That’s when my mom’s friend of a friend brought me to her abandoned moss-covered cabin just around the corner from my parents’ house. I had walked by the place many times in my life and thought to myself that it was sad to let an adorable cabin waste away into the ground.

The forest was consumed it.

Mice inhabited every inch. Blackberries not only covered the yard but were crawling up the walls.

Tarps and boards covered broken windows.

  • The Creative Cabin (2019)

As I stepped inside across the sloping wood floors, while dust danced in the sunlight, I saw a glimmer of hope. THIS was going to be my creative space. I looked at the owner and said, “I will fix it up! I will do anything it takes to stay here!”. I felt a little insane, but it was the best option I had.

I put the van build on hold and spent two straight weeks reclaiming the cabin from nature. I put on rubber gloves, rolled up my sleeves, and got to work on the inside. I bleached the floors where there had been piles of mouse poo, cleared the cobwebs, and scrubbed everything down.

In total, I trapped a colony of twenty-five mice. I replaced broken windowpanes got to work on the outside, clearing the forest debris from the hidden remnants of a driveway, hacking blackberry bushes back, and weed whacking the yard.
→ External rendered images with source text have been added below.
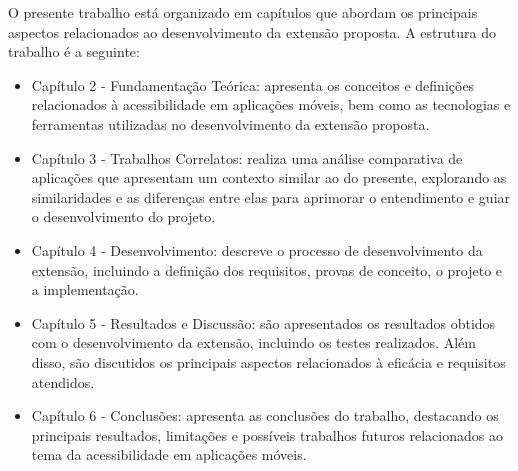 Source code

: O presente trabalho está organizado em capítulos que abordam os principais aspectos relacionados ao desenvolvimento da extensão proposta. A estrutura do trabalho é a seguinte:

\begin{itemize}
	\item Capítulo 2 - Fundamentação Teórica: apresenta os conceitos e definições relacionados à acessibilidade em aplicações móveis, bem como as tecnologias e ferramentas utilizadas no desenvolvimento da extensão proposta.
	\item Capítulo 3 - Trabalhos Correlatos: realiza uma análise comparativa de aplicações que apresentam um contexto similar ao do presente, explorando as similaridades e as diferenças entre elas para aprimorar o entendimento e guiar o desenvolvimento do projeto.
	\item Capítulo 4 - Desenvolvimento: descreve o processo de desenvolvimento da extensão, incluindo a definição dos requisitos, provas de conceito, o projeto e a implementação.
	\item Capítulo 5 - Resultados e Discussão: são apresentados os resultados obtidos com o desenvolvimento da extensão, incluindo os testes realizados. Além disso, são discutidos os principais aspectos relacionados à eficácia e requisitos atendidos.
	\item Capítulo 6 - Conclusões: apresenta as conclusões do trabalho, destacando os principais resultados, limitações e possíveis trabalhos futuros relacionados ao tema da acessibilidade em aplicações móveis.
\end{itemize}

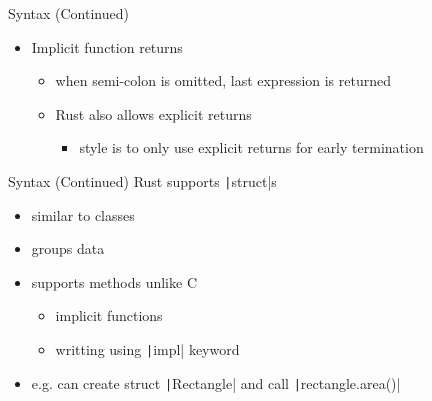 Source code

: \begin{frame}{Syntax (Continued)}
    \pause
    \begin{itemize}[<+->]
        \item Implicit function returns
            \begin{itemize}[<+->]
                \item when semi-colon is \alert{omitted}, last expression is
                      returned
                \item Rust also allows explicit returns
                \begin{itemize}[<+->]
                    \item style is to only use explicit returns for early
                          termination
                \end{itemize}
                \pause{}
            \end{itemize}
    \end{itemize}
\end{frame}

\begin{frame}{Syntax (Continued)}
    \pause
    Rust supports \texttt|struct|s
    \pause
    \begin{itemize}[<+->]
        \item similar to classes
        \item groups data
        \item supports \alert{methods} unlike C
        \begin{itemize}[<+->]
            \item implicit functions
            \item writting using \texttt|impl| keyword
        \end{itemize}
        \item e.g. can create struct \texttt|Rectangle| and call
              \texttt|rectangle.area()|
    \end{itemize}
\end{frame}
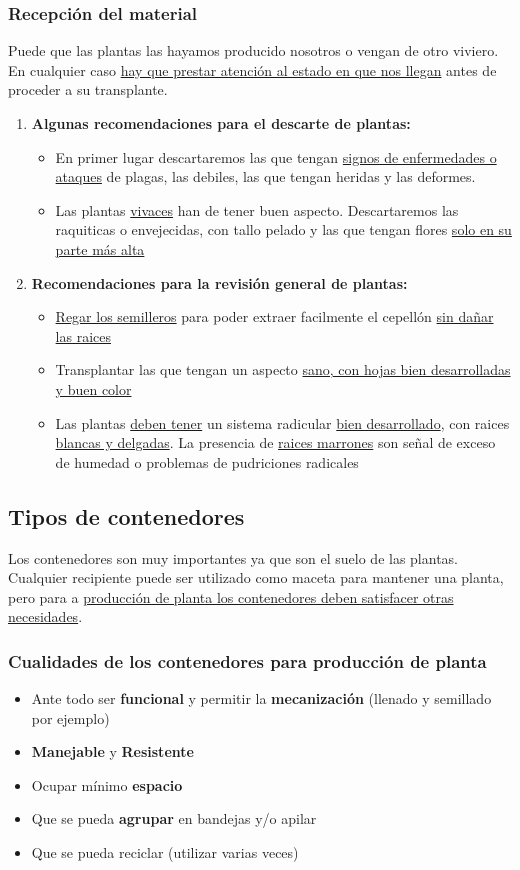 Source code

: \documentclass[a4paper,12pt,oneside]{article}
\begin{document}
\subsubsection{Recepción del material}
\label{sec:orgbbbf97e}
Puede que las plantas las hayamos producido nosotros o vengan de otro
viviero. En cualquier caso \uline{hay que prestar atención al estado en que nos
llegan} antes de proceder a su transplante.
\begin{enumerate}
\item \textbf{Algunas recomendaciones para el descarte de plantas:}
\begin{itemize}
\item En primer lugar descartaremos las que tengan \uline{signos de enfermedades o ataques}
de plagas, las debiles, las que tengan heridas y las deformes.
\item Las plantas \uline{vivaces} han de tener buen aspecto. Descartaremos las raquiticas
o envejecidas, con tallo pelado y las que tengan flores \uline{solo en su parte más
alta}
\end{itemize}
\item \textbf{Recomendaciones para la revisión general de plantas:}
\begin{itemize}
\item \uline{Regar los semilleros} para poder extraer facilmente el cepellón \uline{sin dañar
las raices}
\item Transplantar las que tengan un aspecto \uline{sano, con hojas bien desarrolladas
y buen color}
\item Las plantas \uline{deben tener} un sistema radicular \uline{bien desarrollado}, con
raices \uline{blancas y delgadas}. La presencia de \uline{raices marrones} son señal de
exceso de humedad o problemas de pudriciones radicales
\end{itemize}
\end{enumerate}
\subsection{Tipos de contenedores}
\label{sec:orgdd5396e}
Los contenedores son muy importantes ya que son el suelo de las
plantas. Cualquier recipiente puede ser utilizado como maceta para mantener una
planta, pero para a \uline{producción de planta los contenedores deben satisfacer
otras necesidades}.
\subsubsection{Cualidades de los contenedores para producción de planta}
\label{sec:org0dac310}
\begin{itemize}
\item Ante todo ser \textbf{funcional} y permitir la \textbf{mecanización} (llenado y semillado
por ejemplo)
\item \textbf{Manejable} y \textbf{Resistente}
\item Ocupar mínimo \textbf{espacio}
\item Que se pueda \textbf{agrupar} en bandejas y/o apilar
\item Que se pueda reciclar (utilizar varias veces)
\end{itemize}
\end{document}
The cabin had electricity but no running water. With help ,I had built a composting toilet and took showers at the gym.

With no running water, I hauled five-gallon jugs of water from my parents’ property.

In total, the place was about five hundred square feet, not including the loft, where I put the bed—sitting room only.

    Slowly but surely the cabin’s magic began to shine. Sitting above a ravine, I befriended the owls, deer, and forest creatures that inhabited that slice of heaven. It became our creative oasis. I spent most days painting on the back deck above the ravine, listening to the forest sounds. Only a five-minute walk over the hill from the Puget Sound, I spent my summers swimming and paddleboarding.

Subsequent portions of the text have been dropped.